Saved data entries

_ _ _

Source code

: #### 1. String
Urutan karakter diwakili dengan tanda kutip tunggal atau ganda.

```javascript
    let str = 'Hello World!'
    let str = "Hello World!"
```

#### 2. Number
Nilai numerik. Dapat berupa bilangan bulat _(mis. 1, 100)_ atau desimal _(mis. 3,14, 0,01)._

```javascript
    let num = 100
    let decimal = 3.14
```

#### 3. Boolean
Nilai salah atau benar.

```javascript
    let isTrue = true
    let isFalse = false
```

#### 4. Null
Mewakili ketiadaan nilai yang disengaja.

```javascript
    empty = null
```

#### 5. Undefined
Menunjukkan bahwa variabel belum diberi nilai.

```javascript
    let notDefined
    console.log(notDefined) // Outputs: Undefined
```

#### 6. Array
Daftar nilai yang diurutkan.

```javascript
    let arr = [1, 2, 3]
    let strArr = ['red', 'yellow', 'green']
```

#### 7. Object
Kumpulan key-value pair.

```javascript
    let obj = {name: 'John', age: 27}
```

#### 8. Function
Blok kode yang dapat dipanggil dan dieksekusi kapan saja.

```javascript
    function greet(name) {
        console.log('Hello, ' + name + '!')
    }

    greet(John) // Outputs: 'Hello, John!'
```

_ _ _

▸ Exercise aim: Each line above with the string "Hello" should be reported in full.

▸ Output:
    let str = 'Hello World!'
    let str = "Hello World!"
        console.log('Hello, ' + name + '!')
    greet(John) // Outputs: 'Hello, John!'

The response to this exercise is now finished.